Margaret & Clarence Bluhm were the original founders of the Foundation for Blind Children, along with several other families whose children were blind. In 1952, they began meeting for support and to advocate for their children. Margaret was the primary force in contacting agencies and individuals from around the country to help them learn the best strategies for educating their children, and in 1955, FBC was incorporated. Margaret’s inspiration was her daughter, Barbara, who was totally blind. However, Margaret became an advocate for everyone’s children who were blind or visually impaired. The first legislative action of this group took 2 years but allowed children who were blind to attend public schools for the first time in Arizona in 1957, far ahead of the required integration of all children in 1973. Margaret is credited in Foundations of Education, History and Theory of Teaching and Youths With Visual Impairment as being a pioneer in establishing early education services and obtaining state-supported and state and federally funded services for blind and visually impaired children in Arizona.
Margaret could best be described as a unifier! She collaborated and strategized with her friend and compatriot, Frank Kells (then director of PCB/ACBVI and recipient of the AZ AER Worker of the Year Award 1972), others parents of blind children, local state and private agencies, local chapters of consumer groups and professional organizations who served individuals with blindness and visual impairment to advocate for and create family-friendly services for children at the local level in the Phoenix area. These included ACBVI (then known as Phoenix Center for the Blind), State Services for the Blind and Visually Impaired (SRBVI under RSA/Rehabilitation Services Administration), the Arizona State Schools for the Deaf and the Blind, AER (then known as AAWB/AEVH), the National Federation of the Blind (NFB), and the Arizona Council for the Blind (ACB). The cooperative work of all those groups preserved specialized services for people with visual impairments during the first round of attempts to generalize all services. In the early 1970’s as the first director of FBC, Margaret pushed for more state funded services for those graduating from high school. Many of us throughout Arizona consider Margaret to be not only a sterling role model, but also our personal friend and professional mentor.

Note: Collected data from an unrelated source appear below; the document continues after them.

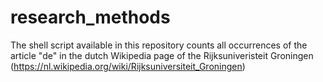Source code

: # research_methods
The shell script available in this repository counts all occurrences of the article "de" in the dutch Wikipedia page of the Rijksuniveristeit Groningen (https://nl.wikipedia.org/wiki/Rijksuniversiteit_Groningen)

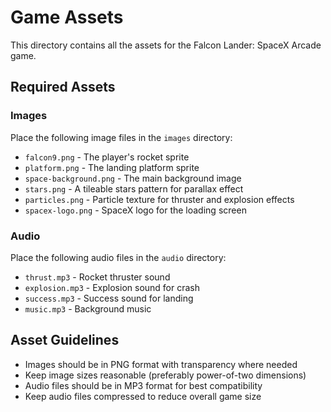 # Game Assets

This directory contains all the assets for the Falcon Lander: SpaceX Arcade game.

## Required Assets

### Images

Place the following image files in the `images` directory:

- `falcon9.png` - The player's rocket sprite
- `platform.png` - The landing platform sprite
- `space-background.png` - The main background image
- `stars.png` - A tileable stars pattern for parallax effect
- `particles.png` - Particle texture for thruster and explosion effects
- `spacex-logo.png` - SpaceX logo for the loading screen

### Audio

Place the following audio files in the `audio` directory:

- `thrust.mp3` - Rocket thruster sound
- `explosion.mp3` - Explosion sound for crash
- `success.mp3` - Success sound for landing
- `music.mp3` - Background music

## Asset Guidelines

- Images should be in PNG format with transparency where needed
- Keep image sizes reasonable (preferably power-of-two dimensions)
- Audio files should be in MP3 format for best compatibility
- Keep audio files compressed to reduce overall game size 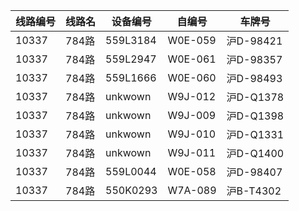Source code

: | 线路编号 | 线路名 | 设备编号 | 自编号 | 车牌号 |
| --- | --- | --- | --- | --- |
|10337|784路|559L3184|W0E-059|沪D-98421|
|10337|784路|559L2947|W0E-061|沪D-98357|
|10337|784路|559L1666|W0E-060|沪D-98493|
|10337|784路|unkwown|W9J-012|沪D-Q1378|
|10337|784路|unkwown|W9J-009|沪D-Q1398|
|10337|784路|unkwown|W9J-010|沪D-Q1331|
|10337|784路|unkwown|W9J-011|沪D-Q1400|
|10337|784路|559L0044|W0E-058|沪D-98407|
|10337|784路|550K0293|W7A-089|沪B-T4302|

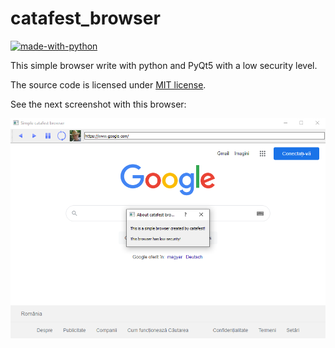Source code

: # catafest_browser

[![made-with-python](http://forthebadge.com/images/badges/made-with-python.svg)](https://www.python.org/)

This simple browser write with python and PyQt5 with a low security level. 

The source code is licensed under [MIT license](https://github.com/git/git-scm.com/blob/main/MIT-LICENSE.txt).

See the next screenshot with this browser:

![catafest_browser](https://github.com/catafest/catafest_browser/blob/main/catafest_browser.PNG)
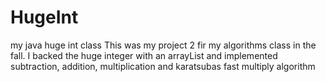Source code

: # HugeInt
my java huge int class
 This was my project 2 fir my algorithms class in the fall. I backed the huge integer with an arrayList and implemented subtraction, addition, multiplication and
 karatsubas fast multiply algorithm
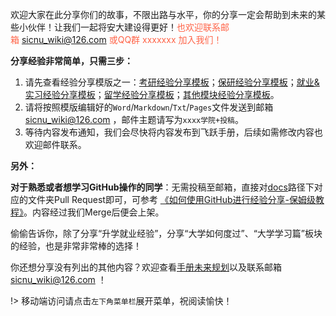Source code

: <!-- ## 如何分享经验 -->

欢迎大家在此分享你们的故事，不限出路与水平，你的分享一定会帮助到未来的某些小伙伴！让我们一起将安大建设得更好！<font color="ff6347">也欢迎联系邮箱 sicnu_wiki@126.com 或QQ群 xxxxxxx 加入我们！</font>

**分享经验非常简单，只需三步：**

1. 请先查看经验分享模版之一：[考研经验分享模板](升学就业篇/经验分享模板-考研.md)；[保研经验分享模板](升学就业篇/经验分享模板-保研.md)；[就业&实习经验分享模板](升学就业篇/经验分享模板-就业.md)；[留学经验分享模板](升学就业篇/经验分享模板-留学.md)；[其他模块经验分享模板](升学就业篇/经验分享模板-其他.md)。
2. 请将按照模版编辑好的`Word`/`Markdown`/`Txt`/`Pages`文件发送到邮箱 sicnu_wiki@126.com ，邮件主题请写为`xxxx学院+投稿`。
3. 等待内容发布通知，我们会尽快将内容发布到飞跃手册，后续如需修改内容也欢迎邮件联系。

**另外：**

**对于熟悉或者想学习GitHub操作的同学**：无需投稿至邮箱，直接对[docs](https://github.com/SICNU-Application/wiki-SICNU/tree/master/docs)路径下对应的文件夹Pull Request即可，可参考 [《如何使用GitHub进行经验分享-保姆级教程》](../如何使用GitHub进行经验分享.md)。内容经过我们Merge后便会上架。

偷偷告诉你，除了分享“升学就业经验”，分享“大学如何度过”、“大学学习篇”板块的经验，也是非常非常棒的选择！

你还想分享没有列出的其他内容？欢迎查看[手册未来规划](preface/Future_development.md)以及联系邮箱 sicnu_wiki@126.com ！

!> 移动端访问请点击`左下角菜单栏`展开菜单，祝阅读愉快！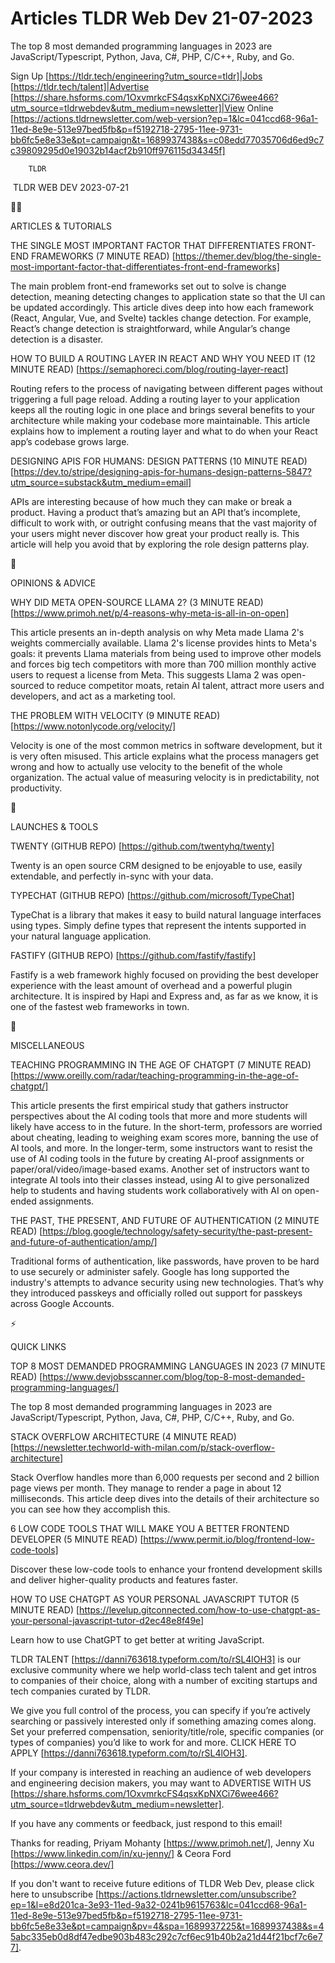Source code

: # Articles TLDR Web Dev 21-07-2023

The top 8 most demanded programming languages in 2023 are
JavaScript/Typescript, Python, Java, C#, PHP, C/C++, Ruby, and Go.  

Sign Up [https://tldr.tech/engineering?utm_source=tldr]|Jobs
[https://tldr.tech/talent]|Advertise
[https://share.hsforms.com/1OxvmrkcFS4qsxKpNXCi76wee466?utm_source=tldrwebdev&utm_medium=newsletter]|View
Online
[https://actions.tldrnewsletter.com/web-version?ep=1&lc=041ccd68-96a1-11ed-8e9e-513e97bed5fb&p=f5192718-2795-11ee-9731-bb6fc5e8e33e&pt=campaign&t=1689937438&s=c08edd77035706d6ed9c7c39809295d0e19032b14acf2b910ff976115d34345f]


		TLDR 

 TLDR WEB DEV 2023-07-21

🧑‍💻 

ARTICLES & TUTORIALS

THE SINGLE MOST IMPORTANT FACTOR THAT DIFFERENTIATES FRONT-END
FRAMEWORKS (7 MINUTE READ)
[https://themer.dev/blog/the-single-most-important-factor-that-differentiates-front-end-frameworks]

The main problem front-end frameworks set out to solve is change
detection, meaning detecting changes to application state so that the
UI can be updated accordingly. This article dives deep into how each
framework (React, Angular, Vue, and Svelte) tackles change detection.
For example, React’s change detection is straightforward, while
Angular’s change detection is a disaster. 

HOW TO BUILD A ROUTING LAYER IN REACT AND WHY YOU NEED IT (12 MINUTE
READ) [https://semaphoreci.com/blog/routing-layer-react]

Routing refers to the process of navigating between different pages
without triggering a full page reload. Adding a routing layer to your
application keeps all the routing logic in one place and brings
several benefits to your architecture while making your codebase more
maintainable. This article explains how to implement a routing layer
and what to do when your React app’s codebase grows large. 

DESIGNING APIS FOR HUMANS: DESIGN PATTERNS (10 MINUTE READ)
[https://dev.to/stripe/designing-apis-for-humans-design-patterns-5847?utm_source=substack&utm_medium=email]

APIs are interesting because of how much they can make or break a
product. Having a product that’s amazing but an API that’s
incomplete, difficult to work with, or outright confusing means that
the vast majority of your users might never discover how great your
product really is. This article will help you avoid that by exploring
the role design patterns play. 

🧠 

OPINIONS & ADVICE

WHY DID META OPEN-SOURCE LLAMA 2? (3 MINUTE READ)
[https://www.primoh.net/p/4-reasons-why-meta-is-all-in-on-open]

This article presents an in-depth analysis on why Meta made Llama 2's
weights commercially available. Llama 2's license provides hints to
Meta's goals: it prevents Llama materials from being used to improve
other models and forces big tech competitors with more than 700
million monthly active users to request a license from Meta. This
suggests Llama 2 was open-sourced to reduce competitor moats, retain
AI talent, attract more users and developers, and act as a marketing
tool. 

THE PROBLEM WITH VELOCITY (9 MINUTE READ)
[https://www.notonlycode.org/velocity/]

Velocity is one of the most common metrics in software development,
but it is very often misused. This article explains what the process
managers get wrong and how to actually use velocity to the benefit of
the whole organization. The actual value of measuring velocity is in
predictability, not productivity. 

🚀 

LAUNCHES & TOOLS

TWENTY (GITHUB REPO) [https://github.com/twentyhq/twenty]

Twenty is an open source CRM designed to be enjoyable to use, easily
extendable, and perfectly in-sync with your data. 

TYPECHAT (GITHUB REPO) [https://github.com/microsoft/TypeChat]

TypeChat is a library that makes it easy to build natural language
interfaces using types. Simply define types that represent the intents
supported in your natural language application. 

FASTIFY (GITHUB REPO) [https://github.com/fastify/fastify]

Fastify is a web framework highly focused on providing the best
developer experience with the least amount of overhead and a powerful
plugin architecture. It is inspired by Hapi and Express and, as far as
we know, it is one of the fastest web frameworks in town. 

🎁 

MISCELLANEOUS

TEACHING PROGRAMMING IN THE AGE OF CHATGPT (7 MINUTE READ)
[https://www.oreilly.com/radar/teaching-programming-in-the-age-of-chatgpt/]

This article presents the first empirical study that gathers
instructor perspectives about the AI coding tools that more and more
students will likely have access to in the future. In the short-term,
professors are worried about cheating, leading to weighing exam scores
more, banning the use of AI tools, and more. In the longer-term, some
instructors want to resist the use of AI coding tools in the future by
creating AI-proof assignments or paper/oral/video/image-based exams.
Another set of instructors want to integrate AI tools into their
classes instead, using AI to give personalized help to students and
having students work collaboratively with AI on open-ended
assignments. 

THE PAST, THE PRESENT, AND FUTURE OF AUTHENTICATION (2 MINUTE READ)
[https://blog.google/technology/safety-security/the-past-present-and-future-of-authentication/amp/]

Traditional forms of authentication, like passwords, have proven to be
hard to use securely or administer safely. Google has long supported
the industry's attempts to advance security using new technologies.
That’s why they introduced passkeys and officially rolled out
support for passkeys across Google Accounts. 

⚡ 

QUICK LINKS

TOP 8 MOST DEMANDED PROGRAMMING LANGUAGES IN 2023 (7 MINUTE READ)
[https://www.devjobsscanner.com/blog/top-8-most-demanded-programming-languages/]

The top 8 most demanded programming languages in 2023 are
JavaScript/Typescript, Python, Java, C#, PHP, C/C++, Ruby, and Go. 

STACK OVERFLOW ARCHITECTURE (4 MINUTE READ)
[https://newsletter.techworld-with-milan.com/p/stack-overflow-architecture]

Stack Overflow handles more than 6,000 requests per second and 2
billion page views per month. They manage to render a page in about 12
milliseconds. This article deep dives into the details of their
architecture so you can see how they accomplish this. 

6 LOW CODE TOOLS THAT WILL MAKE YOU A BETTER FRONTEND DEVELOPER (5
MINUTE READ) [https://www.permit.io/blog/frontend-low-code-tools]

Discover these low-code tools to enhance your frontend development
skills and deliver higher-quality products and features faster. 

HOW TO USE CHATGPT AS YOUR PERSONAL JAVASCRIPT TUTOR (5 MINUTE READ)
[https://levelup.gitconnected.com/how-to-use-chatgpt-as-your-personal-javascript-tutor-d2ec48e8f49e]

Learn how to use ChatGPT to get better at writing JavaScript. 

TLDR TALENT [https://danni763618.typeform.com/to/rSL4lOH3] is our
exclusive community where we help world-class tech talent and get
intros to companies of their choice, along with a number of exciting
startups and tech companies curated by TLDR.

We give you full control of the process, you can specify if you’re
actively searching or passively interested only if something amazing
comes along. Set your preferred compensation, seniority/title/role,
specific companies (or types of companies) you’d like to work for
and more. CLICK HERE TO APPLY
[https://danni763618.typeform.com/to/rSL4lOH3].

If your company is interested in reaching an audience of web
developers and engineering decision makers, you may want to ADVERTISE
WITH US
[https://share.hsforms.com/1OxvmrkcFS4qsxKpNXCi76wee466?utm_source=tldrwebdev&utm_medium=newsletter].


If you have any comments or feedback, just respond to this email! 

Thanks for reading, 
Priyam Mohanty [https://www.primoh.net/], Jenny Xu
[https://www.linkedin.com/in/xu-jenny/] & Ceora Ford
[https://www.ceora.dev/] 

If you don't want to receive future editions of TLDR Web Dev,
please click here to unsubscribe
[https://actions.tldrnewsletter.com/unsubscribe?ep=1&l=e8d201ca-3e93-11ed-9a32-0241b9615763&lc=041ccd68-96a1-11ed-8e9e-513e97bed5fb&p=f5192718-2795-11ee-9731-bb6fc5e8e33e&pt=campaign&pv=4&spa=1689937225&t=1689937438&s=45abc335eb0d8df47edbe903b483c292c7cf6ec91b40b2a21d44f21bcf7c6e77].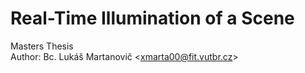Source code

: # Real-Time Illumination of a Scene #
Masters Thesis  
Author: Bc. Lukáš Martanovič &lt;xmarta00@fit.vutbr.cz&gt;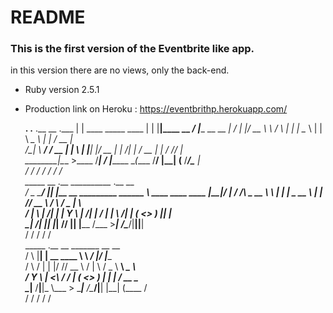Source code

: # README

### This is the first version of the Eventbrite like app.

in this version there are no views, only the back-end.

* Ruby version 2.5.1

* Production link on Heroku : https://eventbrithp.herokuapp.com/


     ____.                      .____    .__               __                   .___ 
    |    | ____ _____    ____   |    |   |__|____   __ ___/  |______   __ __  __| _/ 
    |    |/ __ \\__  \  /    \  |    |   |  \__  \ |  |  \   __\__  \ |  |  \/ __ |  
/\__|    \  ___/ / __ \|   |  \ |    |___|  |/ __ \|  |  /|  |  / __ \|  |  / /_/ |  
\________|\___  >____  /___|  / |_______ \__(____  /____/ |__| (____  /____/\____ |  
              \/     \/     \/          \/       \/                 \/           \/  
   _____          __  .__                   __________                     .__  __   
  /  _  \________/  |_|  |__  __ _________  \______   \ ____   ____   ____ |__|/  |_ 
 /  /_\  \_  __ \   __\  |  \|  |  \_  __ \  |    |  _// __ \ /    \ /  _ \|  \   __\
/    |    \  | \/|  | |   Y  \  |  /|  | \/  |    |   \  ___/|   |  (  <_> )  ||  |  
\____|__  /__|   |__| |___|  /____/ |__|     |______  /\___  >___|  /\____/|__||__|  
        \/                 \/                       \/     \/     \/                 
   _____  .__ __             _______          __    __                               
  /     \ |__|  | __ ____    \      \   _____/  |__/  |______                        
 /  \ /  \|  |  |/ // __ \   /   |   \ /  _ \   __\   __\__  \                       
/    Y    \  |    <\  ___/  /    |    (  <_> )  |  |  |  / __ \_                     
\____|__  /__|__|_ \\___  > \____|__  /\____/|__|  |__| (____  /                     
        \/        \/    \/          \/                       \/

Margaret died tragically in January 1989, the victim of a home invasion. Her husband, Clarence, and her daughter, Barbara, were also victims of this sad and tragic occurrence. In November 1989, the Arizona AER board voted to commemorate Margaret’s legacy by renaming the Arizona AER Worker of the Year Award to the Margaret Bluhm Arizona AER Worker of the Year Award. Unanimously approved, the award was renamed and is awarded annually to an outstanding service provider in our field, thus honoring and remembering this inspiring and much loved friend and pioneer in our field.